Colegas, que bom um seminário de leitura, pois não tenho dúvida de que só o conhecimento liberta.

            Sugiro a leitura, mesmo superficial, do texto do bedelho citado na página: www.sintrajurn.org.br , (o próprio jornal on line, à disposição do mundo inteiro) pág. 02 (a charge), 04 e 05, o texto. Não precisa recorrer à hermenêutica para se chegar à interpretação correta.

            Wilson Barbosa Lopes

            Coordenador-geral

                 Sintrajurn

Opinião do Presidente da  AGEPOLJUS

A AGEPOLJUS considera a charge pouco cautelosa com a imagem da categoria, principalmente por se referir a GAS, já tão criticada por outros setores de tribunais. Desde o início, a Gratificação de Atividade de Segurança despertou reações de servidores contrários aos Agentes, por considerarem a categoria não merecedora.

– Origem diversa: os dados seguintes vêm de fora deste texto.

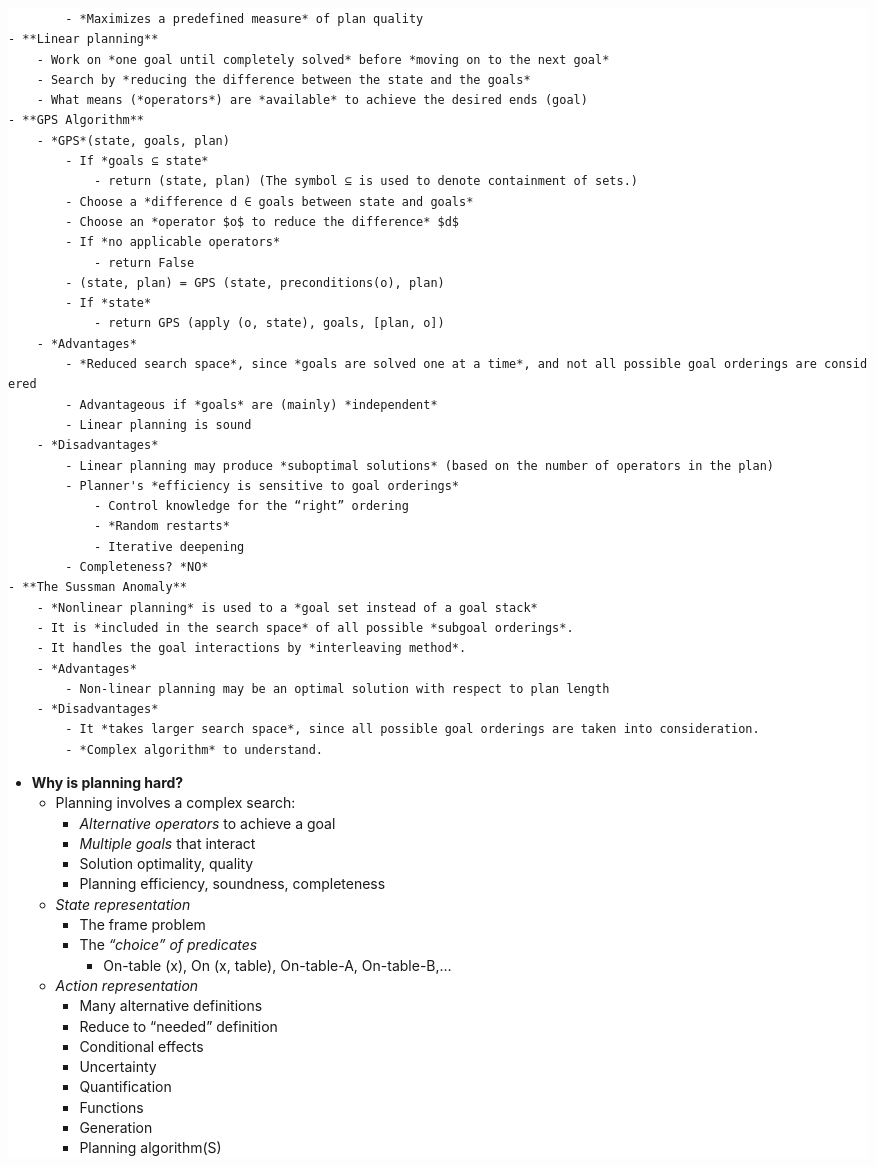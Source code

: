 			- *Maximizes a predefined measure* of plan quality
	- **Linear planning**
		- Work on *one goal until completely solved* before *moving on to the next goal*
		- Search by *reducing the difference between the state and the goals* 
		- What means (*operators*) are *available* to achieve the desired ends (goal)
	- **GPS Algorithm**
		- *GPS*(state, goals, plan) 
			- If *goals ⊆ state*
				- return (state, plan) (The symbol ⊆ is used to denote containment of sets.) 
			- Choose a *difference d ∈ goals between state and goals*
			- Choose an *operator $o$ to reduce the difference* $d$ 
			- If *no applicable operators*
				- return False 
			- (state, plan) = GPS (state, preconditions(o), plan) 
			- If *state*
				- return GPS (apply (o, state), goals, [plan, o]) 
		- *Advantages* 
			- *Reduced search space*, since *goals are solved one at a time*, and not all possible goal orderings are considered 
			- Advantageous if *goals* are (mainly) *independent*
			- Linear planning is sound 
		- *Disadvantages*
			- Linear planning may produce *suboptimal solutions* (based on the number of operators in the plan) 
			- Planner's *efficiency is sensitive to goal orderings*
				- Control knowledge for the “right” ordering 
				- *Random restarts* 
				- Iterative deepening 
			- Completeness? *NO*
	- **The Sussman Anomaly**
		- *Nonlinear planning* is used to a *goal set instead of a goal stack* 
		- It is *included in the search space* of all possible *subgoal orderings*. 
		- It handles the goal interactions by *interleaving method*.
		- *Advantages*
			- Non-linear planning may be an optimal solution with respect to plan length
		- *Disadvantages*
			- It *takes larger search space*, since all possible goal orderings are taken into consideration. 
			- *Complex algorithm* to understand.
- **Why is planning hard?**
	- Planning involves a complex search: 
		- *Alternative operators* to achieve a goal 
		- *Multiple goals* that interact 
		- Solution optimality, quality 
		- Planning efficiency, soundness, completeness 
	- *State representation* 
		- The frame problem 
		- The *“choice” of predicates* 
			- On-table (x), On (x, table), On-table-A, On-table-B,… 
	- *Action representation* 
		- Many alternative definitions
		- Reduce to “needed” definition 
		- Conditional effects 
		- Uncertainty 
		- Quantification 
		- Functions 
		- Generation 
		- Planning algorithm(S)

Cabe lembrar, no entanto, que os Agentes estão expostos 24h por dia aos riscos da função: Na proteção das dependências, magistrados, usuários e cautela de armas, no uso dos veículos oficiais, algumas vezes sem seguro e sob a responsabilidade do Agente.

Causando dano ao veículo, se este tiver seguro, o Agente pagará do próprio bolso,  e caso tenha, pagará a franquia, que em si tem valor muito alto. Sem falar nas multas, que têm sido um caça-níquel para os Detrans, mais uma vez pagas do próprio bolso do Agente.

Da mesma forma acontece com o uso de armas em serviço, que acarreta situações como proteger a autoridade durante seu turno e se expor desarmado aos perigos após cumprir seu trabalho. Sem citar que, caso o agente se envolva em uma ocorrência que resulte na abertura de um inquérito policial, ele terá que contratar advogados para se defender, pois não há apoio por parte do tribunal, entre outras situações.

Não concordamos com as agressões ao Sindicato ou ao chargista, em seu trabalho artístico, feitas por alguns Agentes, pois sabemos que a propagação de discussões desse tipo só vem reacender uma polêmica, que já havia sido esclarecida. Convocamos os Agentes para que possamos nos defender de alguns tribunais, que, talvez por desconhecimento, queiram tirar a GAS dos Agentes com a aplicação de cursos de capacitação e provas de critérios retirados do Exército ou de outros segmentos. Tal batalha já vem sendo travada no TST e no STJ e a continuaremos em outros Tribunais. Esperamos em breve encaminhar aos Conselhos Superiores e ao Coletivo Jurídico da FENAJUFE, um documento para mostrar o caminho para resolver o problema da GAS.